> EXERCISE DIRECTIONS: Write the records out again without change. Leave the pictures behind.

> DATA SECTION:
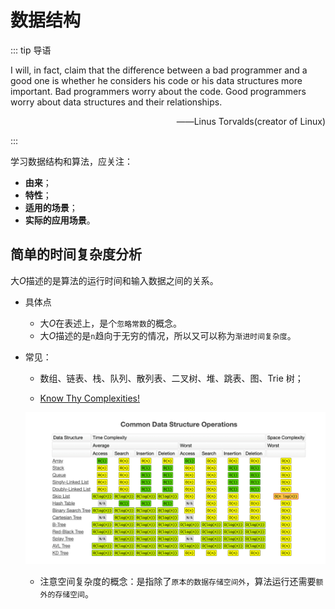 # 数据结构

::: tip 导语

I will, in fact, claim that the difference between a bad programmer and a good one is whether he considers his code or his data structures more important. Bad programmers worry about the code. Good programmers worry about data structures and their relationships.
<p style="direction: rtl;"><span>Linus Torvalds(creator of Linux)</span><span>——</span></p>

:::

学习数据结构和算法，应关注：

- **由来**；
- **特性**；
- **适用的场景**；
- **实际的应用场景**。

## 简单的时间复杂度分析

大$O$描述的是算法的运行时间和输入数据之间的关系。

- 具体点
  - 大$O$在表述上，是个`忽略常数`的概念。
  - 大$O$描述的是`n`趋向于无穷的情况，所以又可以称为`渐进时间复杂度`。

- 常见：

  - 数组、链表、栈、队列、散列表、二叉树、堆、跳表、图、Trie 树；

  - [Know Thy Complexities!](http://www.bigocheatsheet.com/)

  ![Know Thy Complexities!](../../.imgs/know_thy_complexities.png)

  - 注意空间复杂度的概念：是指除了`原本的数据存储空间外`，算法运行还需要`额外的存储空间`。
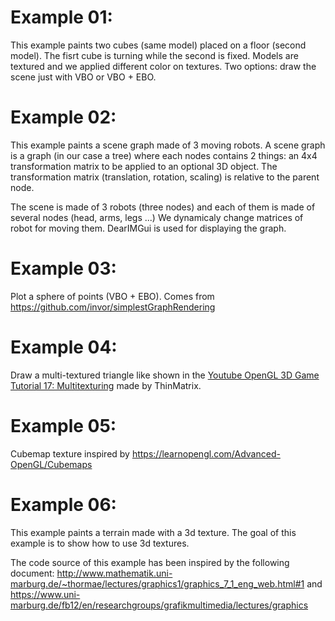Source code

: Example 01:
===========

This example paints two cubes (same model) placed on a floor
(second model). The fisrt cube is turning while the second is
fixed. Models are textured and we applied different color on
textures. Two options: draw the scene just with VBO or VBO + EBO.

Example 02:
===========

This example paints a scene graph made of 3 moving robots.
A scene graph is a graph (in our case a tree) where each nodes
contains 2 things: an 4x4 transformation matrix to be applied to an
optional 3D object. The transformation matrix (translation, rotation,
scaling) is relative to the parent node.

The scene is made of 3 robots (three nodes) and each of them is made
of several nodes (head, arms, legs ...) We dynamicaly change matrices
of robot for moving them. DearIMGui is used for displaying the graph.

Example 03:
===========

Plot a sphere of points (VBO + EBO). Comes from
https://github.com/invor/simplestGraphRendering

Example 04:
===========

Draw a multi-textured triangle like shown in the [Youtube OpenGL 3D Game Tutorial 17: Multitexturing](https://www.youtube.com/watch?v=-kbal7aGUpk&list=PLRIWtICgwaX0u7Rf9zkZhLoLuZVfUksDP&index=17)
made by ThinMatrix.

Example 05:
===========

Cubemap texture inspired by https://learnopengl.com/Advanced-OpenGL/Cubemaps

Example 06:
===========

This example paints a terrain made with a 3d texture. The goal of this
example is to show how to use 3d textures.

The code source of this example has been inspired by the following document:
http://www.mathematik.uni-marburg.de/~thormae/lectures/graphics1/graphics_7_1_eng_web.html#1
and https://www.uni-marburg.de/fb12/en/researchgroups/grafikmultimedia/lectures/graphics
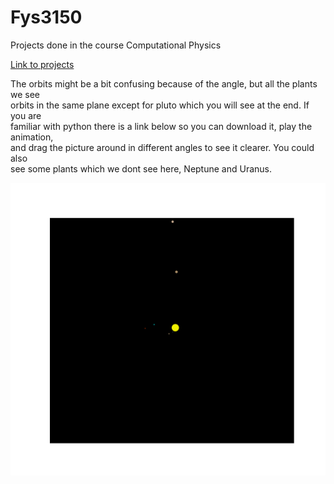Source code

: # Fys3150
Projects done in the course Computational Physics

[Link to projects](https://github.com/endrias34/FYS4150/)

  
The orbits might be a bit confusing because of the angle, but all the plants we see  
orbits in the same plane except for pluto which you will see at the end. If you are  
familiar with python there is a link below so you can download it, play the animation,  
and drag the picture around in different angles to see it clearer. You could also  
see some plants which we dont see here, Neptune and Uranus.  
<p align="center">
  <img src="Solar_sys.gif">
</p>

> RESPONSE:
 # 数据结构

::: tip 导语

I will, in fact, claim that the difference between a bad programmer and a good one is whether he considers his code or his data structures more important. Bad programmers worry about the code. Good programmers worry about data structures and their relationships.
<p style="direction: rtl;"><span>Linus Torvalds(creator of Linux)</span><span>——</span></p>

:::

学习数据结构和算法，应关注：

- **由来**；
- **特性**；
- **适用的场景**；
- **实际的应用场景**。

## 简单的时间复杂度分析

大$O$描述的是算法的运行时间和输入数据之间的关系。

- 具体点
  - 大$O$在表述上，是个`忽略常数`的概念。
  - 大$O$描述的是`n`趋向于无穷的情况，所以又可以称为`渐进时间复杂度`。

- 常见：

  - 数组、链表、栈、队列、散列表、二叉树、堆、跳表、图、Trie 树；

  - [Know Thy Complexities!](http://www.bigocheatsheet.com/)

  ![Know Thy Complexities!](../../.imgs/know_thy_complexities.png)

  - 注意空间复杂度的概念：是指除了`原本的数据存储空间外`，算法运行还需要`额外的存储空间`。
Source code

: Example 01:
===========

This example paints two cubes (same model) placed on a floor
(second model). The fisrt cube is turning while the second is
fixed. Models are textured and we applied different color on
textures. Two options: draw the scene just with VBO or VBO + EBO.

Example 02:
===========

This example paints a scene graph made of 3 moving robots.
A scene graph is a graph (in our case a tree) where each nodes
contains 2 things: an 4x4 transformation matrix to be applied to an
optional 3D object. The transformation matrix (translation, rotation,
scaling) is relative to the parent node.

The scene is made of 3 robots (three nodes) and each of them is made
of several nodes (head, arms, legs ...) We dynamicaly change matrices
of robot for moving them. DearIMGui is used for displaying the graph.

Example 03:
===========

Plot a sphere of points (VBO + EBO). Comes from
https://github.com/invor/simplestGraphRendering

Example 04:
===========

Draw a multi-textured triangle like shown in the [Youtube OpenGL 3D Game Tutorial 17: Multitexturing](https://www.youtube.com/watch?v=-kbal7aGUpk&list=PLRIWtICgwaX0u7Rf9zkZhLoLuZVfUksDP&index=17)
made by ThinMatrix.

Example 05:
===========

Cubemap texture inspired by https://learnopengl.com/Advanced-OpenGL/Cubemaps

Example 06:
===========

This example paints a terrain made with a 3d texture. The goal of this
example is to show how to use 3d textures.

The code source of this example has been inspired by the following document:
http://www.mathematik.uni-marburg.de/~thormae/lectures/graphics1/graphics_7_1_eng_web.html#1
and https://www.uni-marburg.de/fb12/en/researchgroups/grafikmultimedia/lectures/graphics
Source code

: # Fys3150
Projects done in the course Computational Physics

[Link to projects](https://github.com/endrias34/FYS4150/)

  
The orbits might be a bit confusing because of the angle, but all the plants we see  
orbits in the same plane except for pluto which you will see at the end. If you are  
familiar with python there is a link below so you can download it, play the animation,  
and drag the picture around in different angles to see it clearer. You could also  
see some plants which we dont see here, Neptune and Uranus.  
<p align="center">
  <img src="Solar_sys.gif">
</p>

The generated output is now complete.